Judging by my boss's expression, my outburst wasn't contained within the boundaries of my mind.  It had slipped into reality.  This felt too surreal.  It was as if for the first time in my life I felt empowered.

ANDREW

I SAID SHUT UP!

MR. BYARD

Andrew, I really don't think --

Mr. Byard begins to sweat profusely.

ANDREW

DIDN'T YOU HEAR ME? I SAID SHUT UP!!

Andrew grabs the nearest monitor and throws it on the ground and kicks it a few times.

Mr.
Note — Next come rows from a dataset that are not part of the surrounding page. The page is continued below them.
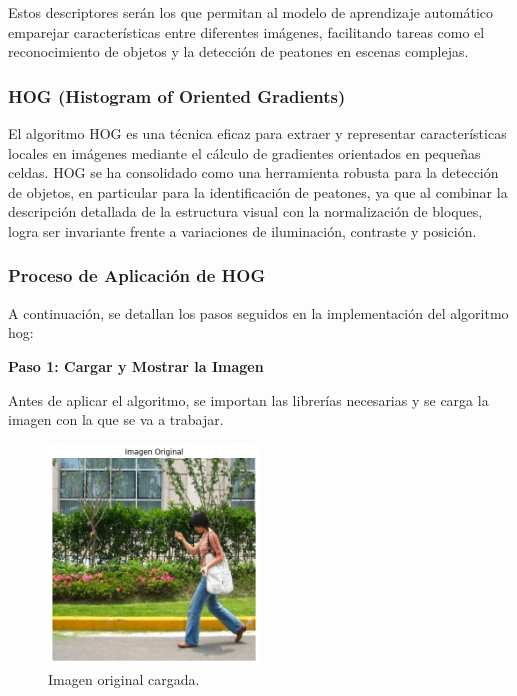\documentclass[a4paper]{article}
\begin{document}
Estos descriptores serán los que permitan al modelo de aprendizaje automático emparejar características entre diferentes imágenes, facilitando tareas como el reconocimiento de objetos y la detección de peatones en escenas complejas.


\subsubsection{HOG (Histogram of Oriented Gradients)}

El algoritmo HOG es una técnica eficaz para extraer y representar características locales en imágenes mediante el cálculo de gradientes orientados en pequeñas celdas. HOG se ha consolidado como una herramienta robusta para la detección de objetos, en particular para la identificación de peatones, ya que al combinar la descripción detallada de la estructura visual con la normalización de bloques, logra ser invariante frente a variaciones de iluminación, contraste y posición. 


\subsubsection{Proceso de Aplicación de HOG}

A continuación, se detallan los pasos seguidos en la implementación del algoritmo hog:
\par\vspace{0.5cm}

\textbf{Paso 1: Cargar y Mostrar la Imagen}
\par\vspace{0.5cm}

Antes de aplicar el algoritmo, se importan las librerías necesarias y se carga la imagen con la que se va a trabajar.

\begin{figure}[H]
    \centering
    \includegraphics[width=0.5\textwidth]{images/hog_paso_1.png}
    \caption{Imagen original cargada.}
\end{figure}
\end{document}
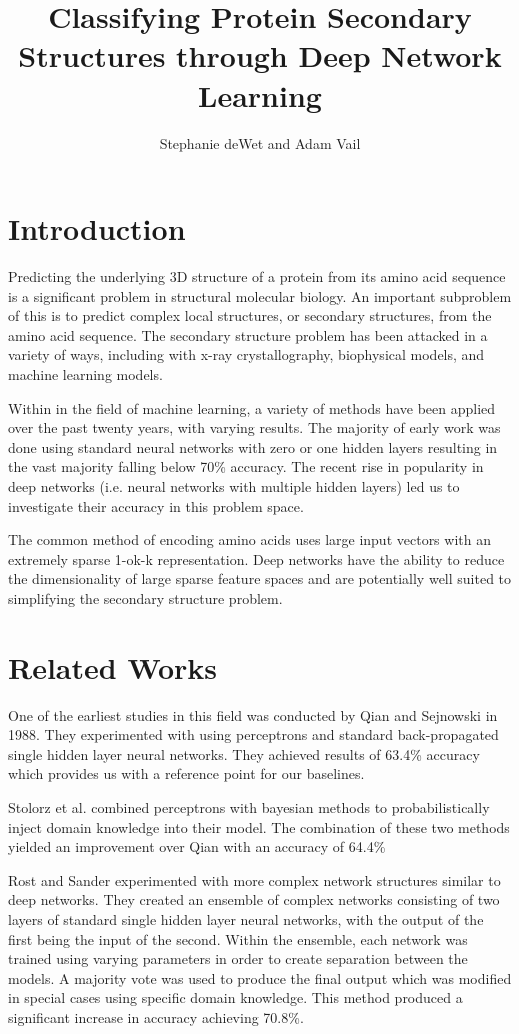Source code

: \documentclass[]{article}
\title{Classifying Protein Secondary Structures through Deep Network Learning}
\author{Stephanie deWet and Adam Vail}
\begin{document}
\maketitle

\section{Introduction}
\label{subsec:intro}
Predicting the underlying 3D structure of a protein from its amino acid sequence is a significant problem in structural molecular biology.
An important subproblem of this is to predict complex local structures, or secondary structures, from the amino acid sequence.  
The secondary structure problem has been attacked in a variety of ways, including with x-ray crystallography, biophysical models, and machine learning models.

Within in the field of machine learning, a variety of methods have been applied  over the past twenty years, with varying results. 
The majority of early work was done using standard neural networks with zero or one hidden layers resulting in the vast majority falling below 70\% accuracy.
The recent rise in popularity in deep networks (i.e. neural networks with multiple hidden layers) led us to investigate their accuracy in this problem space.

The common method of encoding amino acids uses large input vectors with an extremely sparse 1-ok-k representation.
Deep networks have the ability to reduce the dimensionality of large sparse feature spaces and are potentially well suited to simplifying the secondary structure problem.

\section{Related Works}
\label{subsec:relatedworks}
One of the earliest studies in this field was conducted by Qian and Sejnowski \cite{Qian} in 1988.
They experimented with using perceptrons and standard back-propagated single hidden layer neural networks.
They achieved results of 63.4\% accuracy which provides us with a reference point for our baselines.

Stolorz et al. combined perceptrons with bayesian methods to probabilistically inject domain knowledge into their model.
The combination of these two methods yielded an improvement over Qian with an accuracy of 64.4\%

Rost and Sander experimented with more complex network structures similar to deep networks.
They created an ensemble of complex networks consisting of two layers of standard single hidden layer neural networks, with the output of the first being the input of the second.
Within the ensemble, each network was trained using varying parameters in order to create separation between the models.
A majority vote was used to produce the final output which was modified in special cases using specific domain knowledge.
This method produced a significant increase in accuracy achieving 70.8\%.
\end{document}
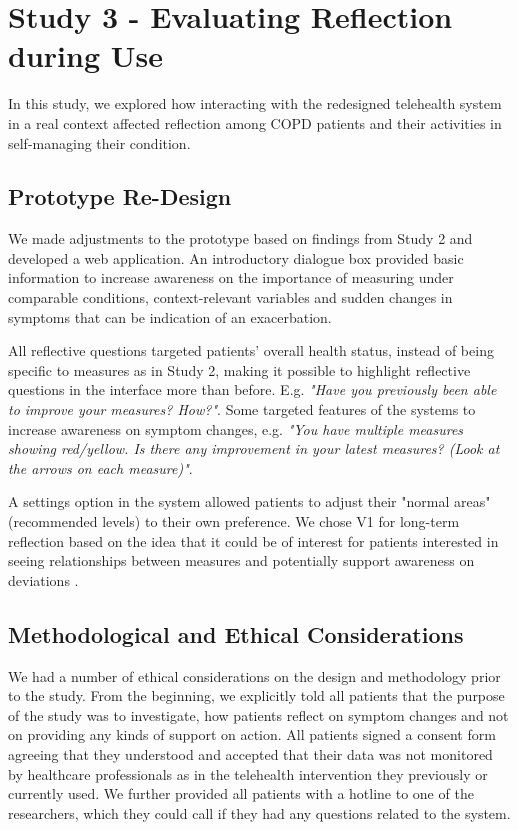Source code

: \section{Study 3 - Evaluating Reflection during Use} 
In this study, we explored how interacting with the redesigned telehealth system in a real context affected reflection among COPD patients and their activities in self-managing their condition. 

\subsection{Prototype Re-Design}
We made adjustments to the prototype based on findings from Study 2 and developed a web application. An introductory dialogue box provided basic information to increase awareness on the importance of measuring under comparable conditions, context-relevant variables and sudden changes in symptoms that can be indication of an exacerbation. 

All reflective questions targeted patients' overall health status, instead of being specific to measures as in Study 2, making it possible to highlight reflective questions in the interface more than before. E.g. \textit{"Have you previously been able to improve your measures? How?"}. Some targeted features of the systems to increase awareness on symptom changes, e.g. \textit{"You have multiple measures showing red/yellow. Is there any improvement in your latest measures? (Look at the arrows on each measure)"}. 

A settings option in the system allowed patients to adjust their "normal areas" (recommended levels) to their own preference. We chose V1 for long-term reflection based on the idea that it could be of interest for patients interested in seeing relationships between measures and potentially support awareness on deviations \cite{Rivera, Cuttone}. 

\subsection{Methodological and Ethical Considerations}
We had a number of ethical considerations on the design and methodology prior to the study. From the beginning, we explicitly told all patients that the purpose of the study was to investigate, how patients reflect on symptom changes and not on providing any kinds of support on action. All patients signed a consent form agreeing that they understood and accepted that their data was not monitored by healthcare professionals as in the telehealth intervention they previously or currently used. We further provided all patients with a hotline to one of the researchers, which they could call if they had any questions related to the system.

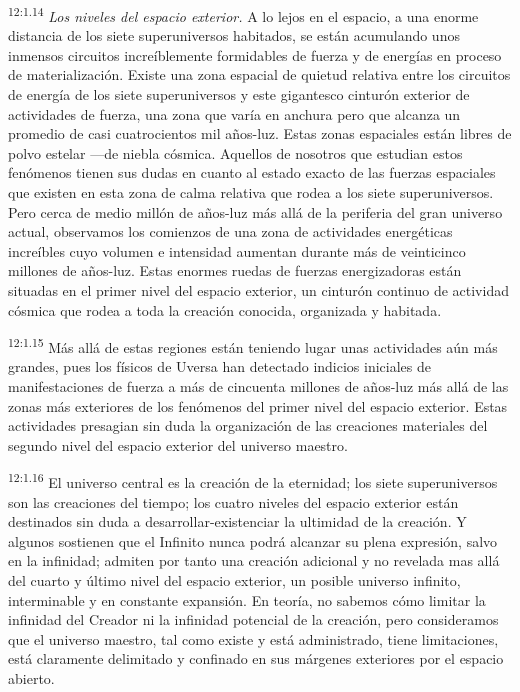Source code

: \par
\textsuperscript{12:1.14} \textit{Los niveles del espacio exterior.} A lo lejos en el espacio, a una enorme distancia de los siete superuniversos habitados, se están acumulando unos inmensos circuitos increíblemente formidables de fuerza y de energías en proceso de materialización. Existe una zona espacial de quietud relativa entre los circuitos de energía de los siete superuniversos y este gigantesco cinturón exterior de actividades de fuerza, una zona que varía en anchura pero que alcanza un promedio de casi cuatrocientos mil años-luz. Estas zonas espaciales están libres de polvo estelar ---de niebla cósmica. Aquellos de nosotros que estudian estos fenómenos tienen sus dudas en cuanto al estado exacto de las fuerzas espaciales que existen en esta zona de calma relativa que rodea a los siete superuniversos. Pero cerca de medio millón de años-luz más allá de la periferia del gran universo actual, observamos los comienzos de una zona de actividades energéticas increíbles cuyo volumen e intensidad aumentan durante más de veinticinco millones de años-luz. Estas enormes ruedas de fuerzas energizadoras están situadas en el primer nivel del espacio exterior, un cinturón continuo de actividad cósmica que rodea a toda la creación conocida, organizada y habitada.

\par
\textsuperscript{12:1.15} Más allá de estas regiones están teniendo lugar unas actividades aún más grandes, pues los físicos de Uversa han detectado indicios iniciales de manifestaciones de fuerza a más de cincuenta millones de años-luz más allá de las zonas más exteriores de los fenómenos del primer nivel del espacio exterior. Estas actividades presagian sin duda la organización de las creaciones materiales del segundo nivel del espacio exterior del universo maestro.

\par
\textsuperscript{12:1.16} El universo central es la creación de la eternidad; los siete superuniversos son las creaciones del tiempo; los cuatro niveles del espacio exterior están destinados sin duda a desarrollar-existenciar la ultimidad de la creación. Y algunos sostienen que el Infinito nunca podrá alcanzar su plena expresión, salvo en la infinidad; admiten por tanto una creación adicional y no revelada mas allá del cuarto y último nivel del espacio exterior, un posible universo infinito, interminable y en constante expansión. En teoría, no sabemos cómo limitar la infinidad del Creador ni la infinidad potencial de la creación, pero consideramos que el universo maestro, tal como existe y está administrado, tiene limitaciones, está claramente delimitado y confinado en sus márgenes exteriores por el espacio abierto.

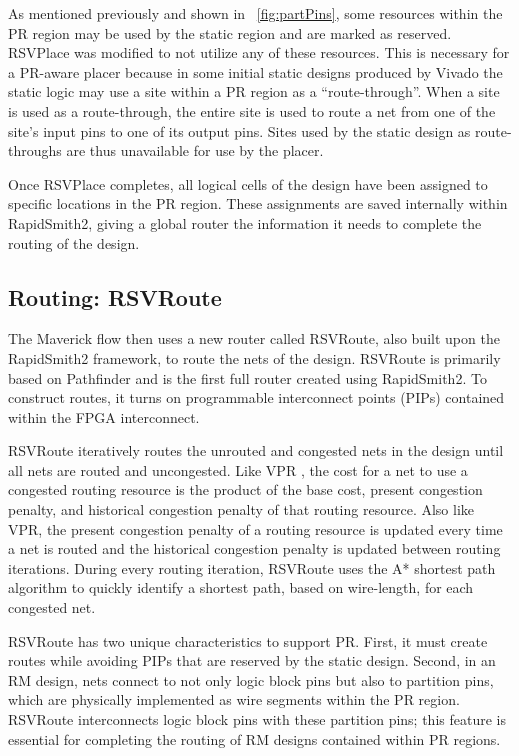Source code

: As mentioned previously and shown in \figurename~\ref{fig:partPins}, some resources within the PR region may be used by the static region and are marked as reserved.
RSVPlace was modified to not utilize any of these resources.
This is necessary for a PR-aware placer because in some initial static designs produced by Vivado the static logic may use a site within a PR region as a ``route-through''.
When a site is used as a route-through, the entire site is used to route a net from one of the site's input pins to one of its output pins.
Sites used by the static design as route-throughs are thus unavailable for use by the placer.

Once RSVPlace completes, all logical cells of the design have been assigned to specific locations in the PR region.
These assignments are saved internally within RapidSmith2, giving a global router the information it needs to complete the routing of the design.

\subsection{Routing: RSVRoute}
The Maverick flow then uses a new router called RSVRoute, also built upon the RapidSmith2 framework, to route the nets of the design. 
RSVRoute is primarily based on Pathfinder \cite{Ebeling:1995} and is the first full router created using RapidSmith2.
To construct routes, it turns on programmable interconnect points (PIPs) contained within the FPGA interconnect.

RSVRoute iteratively routes the unrouted and congested nets in the design until all nets are routed and uncongested.
Like VPR \cite{Betz:1997}, the cost for a net to use a congested routing resource is the product of the base cost, present congestion penalty, and historical congestion penalty of that routing resource.
Also like VPR, the present congestion penalty of a routing resource is updated every time a net is routed and the historical congestion penalty is updated between routing
iterations.
During every routing iteration, RSVRoute uses the A* shortest path algorithm \cite{Hart:1968} to quickly identify a shortest path, based on wire-length, for each congested net.

RSVRoute has two unique characteristics to support PR.
First, it must create routes while avoiding PIPs that are reserved by the static design. 
Second, in an RM design, nets connect to not only logic block pins but also to partition pins, which are physically implemented as wire segments within the PR region.
RSVRoute interconnects logic block pins with these partition pins; this feature is essential for completing the routing of RM designs contained within PR regions.

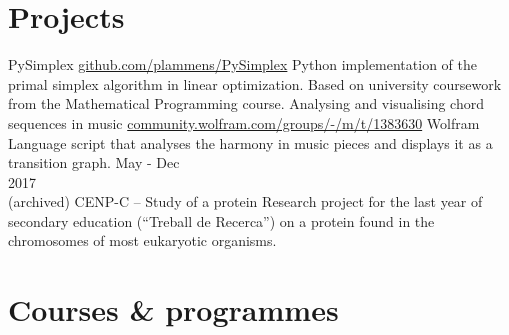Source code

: \documentclass[]{resume}
\begin{document}
\begin{adjustwidth}{10pt}{10pt}
\section*{Projects}

\renewcommand{\twentylen}{\itemwidth}
\begin{twenty}[\chronowidth]
      {PySimplex}
      {\href{https://github.com/plammens/PySimplex}{github.com/plammens/PySimplex}}
      {Python implementation of the primal simplex algorithm in linear optimization. Based on university coursework from the Mathematical Programming course.}
      {Analysing and visualising chord sequences in music}
      {\href{https://community.wolfram.com/groups/-/m/t/1383630}{community.wolfram.com/groups/-/m/t/1383630}}
      {Wolfram Language script that analyses the harmony in music pieces and displays it as a transition graph.}
  \twentyitem
      {May - Dec \\ 2017 \\ (archived)}
      {CENP-C – Study of a protein}
      {}
      {Research project for the last year of secondary education (“Treball de Recerca”) on a protein found in the chromosomes of most eukaryotic organisms.}
\end{twenty}



\section*{Courses \& programmes}


\end{adjustwidth}
\end{document}
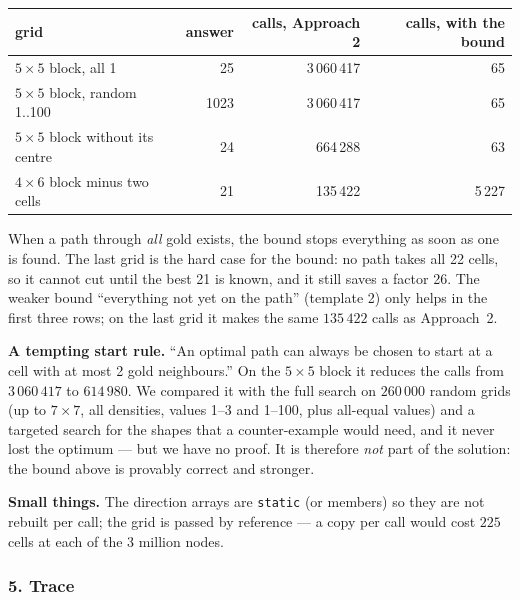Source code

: \begin{tricksbox}
\begin{center}
\small
\renewcommand{\arraystretch}{1.2}
\begin{tabular}{@{}lrrr@{}}
\toprule
\textbf{grid} & \textbf{answer} & \textbf{calls, Approach 2} & \textbf{calls, with the bound} \\
\midrule
$5 \times 5$ block, all 1 & 25 & 3\,060\,417 & 65 \\
$5 \times 5$ block, random 1..100 & 1023 & 3\,060\,417 & 65 \\
$5 \times 5$ block without its centre & 24 & 664\,288 & 63 \\
$4 \times 6$ block minus two cells & 21 & 135\,422 & 5\,227 \\
\bottomrule
\end{tabular}
\end{center}
When a path through \emph{all} gold exists, the bound stops everything as soon as one is found. The last grid is the hard case for the bound: no path takes all 22 cells, so it cannot cut until the best 21 is known, and it still saves a factor 26. The weaker bound ``everything not yet on the path'' (template 2) only helps in the first three rows; on the last grid it makes the same $135\,422$ calls as Approach~2.

\textbf{A tempting start rule.} ``An optimal path can always be chosen to start at a cell with at most 2 gold neighbours.'' On the $5 \times 5$ block it reduces the calls from $3\,060\,417$ to $614\,980$. We compared it with the full search on $260\,000$ random grids (up to $7 \times 7$, all densities, values 1--3 and 1--100, plus all-equal values) and a targeted search for the shapes that a counter-example would need, and it never lost the optimum --- but we have no proof. It is therefore \emph{not} part of the solution: the bound above is provably correct and stronger.

\textbf{Small things.} The direction arrays are \texttt{static} (or members) so they are not rebuilt per call; the grid is passed by reference --- a copy per call would cost $225$ cells at each of the 3 million nodes.
\end{tricksbox}

\subsubsection*{5. Trace}


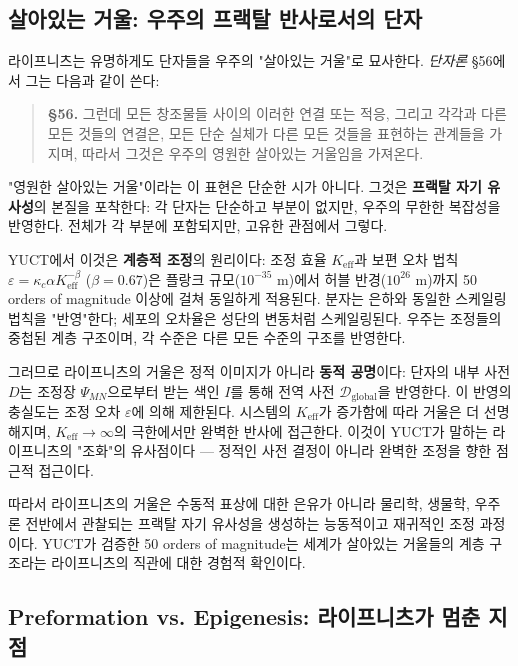 \documentclass[12pt,a4paper]{article}
\begin{document}
	\subsection{살아있는 거울: 우주의 프랙탈 반사로서의 단자}
	
	라이프니츠는 유명하게도 단자들을 우주의 "살아있는 거울"로 묘사한다. \emph{단자론} §56에서 그는 다음과 같이 쓴다:
	
	\begin{quote}
		\textbf{§56.} 그런데 모든 창조물들 사이의 이러한 연결 또는 적응, 그리고 각각과 다른 모든 것들의 연결은, 모든 단순 실체가 다른 모든 것들을 표현하는 관계들을 가지며, 따라서 그것은 우주의 영원한 살아있는 거울임을 가져온다.
	\end{quote}
	
	"영원한 살아있는 거울"이라는 이 표현은 단순한 시가 아니다. 그것은 \textbf{프랙탈 자기 유사성}의 본질을 포착한다: 각 단자는 단순하고 부분이 없지만, 우주의 무한한 복잡성을 반영한다. 전체가 각 부분에 포함되지만, 고유한 관점에서 그렇다.
	
	YUCT에서 이것은 \textbf{계층적 조정}의 원리이다: 조정 효율 \(K_{\mathrm{eff}}\)과 보편 오차 법칙 \(\varepsilon = \kappa_c \alpha K_{\mathrm{eff}}^{-\beta}\) (\(\beta=0.67\))은 플랑크 규모(\(10^{-35}\) m)에서 허블 반경(\(10^{26}\) m)까지 50 orders of magnitude 이상에 걸쳐 동일하게 적용된다. 분자는 은하와 동일한 스케일링 법칙을 "반영"한다; 세포의 오차율은 성단의 변동처럼 스케일링된다. 우주는 조정들의 중첩된 계층 구조이며, 각 수준은 다른 모든 수준의 구조를 반영한다.
	
	그러므로 라이프니츠의 거울은 정적 이미지가 아니라 \textbf{동적 공명}이다: 단자의 내부 사전 \(D\)는 조정장 \(\Psi_{MN}\)으로부터 받는 색인 \(I\)를 통해 전역 사전 \(\mathcal{D}_{\text{global}}\)을 반영한다. 이 반영의 충실도는 조정 오차 \(\varepsilon\)에 의해 제한된다. 시스템의 \(K_{\mathrm{eff}}\)가 증가함에 따라 거울은 더 선명해지며, \(K_{\mathrm{eff}} \to \infty\)의 극한에서만 완벽한 반사에 접근한다. 이것이 YUCT가 말하는 라이프니츠의 "조화"의 유사점이다 — 정적인 사전 결정이 아니라 완벽한 조정을 향한 점근적 접근이다.
	
	따라서 라이프니츠의 거울은 수동적 표상에 대한 은유가 아니라 물리학, 생물학, 우주론 전반에서 관찰되는 프랙탈 자기 유사성을 생성하는 능동적이고 재귀적인 조정 과정이다. YUCT가 검증한 50 orders of magnitude는 세계가 살아있는 거울들의 계층 구조라는 라이프니츠의 직관에 대한 경험적 확인이다.
	
	\subsection{Preformation vs. Epigenesis: 라이프니츠가 멈춘 지점}
	
\end{document}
Byard quickly signals the SECRETARY over and whispers in her ear.  The second he is done, she scurries off.

ANDREW

What'd you say to her?

MR. BYARD

Oh, nothing important.

ANDREW

Tell me!

MR. BYARD

Really, It's nothing.  Just don't do anything crazy, alright?

Two large MEN outfitted entirely walk in.  They head towards Andrew.

ANDREW

Oh, no you didn't!

The men get closer.

ANDREW

Alright!  I'm sorry!  Please tell them to back!

The two men grab Andrew by the arms

ANDREW

PLEASE!  DON'T DO THIS TO ME.  I AM NOT CRAZY!

Tears are now streaming down Andrew's face.

ANDREW

PLEASE!  I'M BEGGING YOU!

The two men drag Andrew towards the exit.

Andrew kicks and screams to no avail.

ANDREW

PLEASE!!! I AM NOT CRAZY! LET GO OF ME!!!

FADE TO BLACK.

ANDREW (V.O.)

And just like that, I was gone.  Out of their lives forever.  Sure they will mingle around the office and discuss my little tirade.  But only until they have a new movie or party to talk about.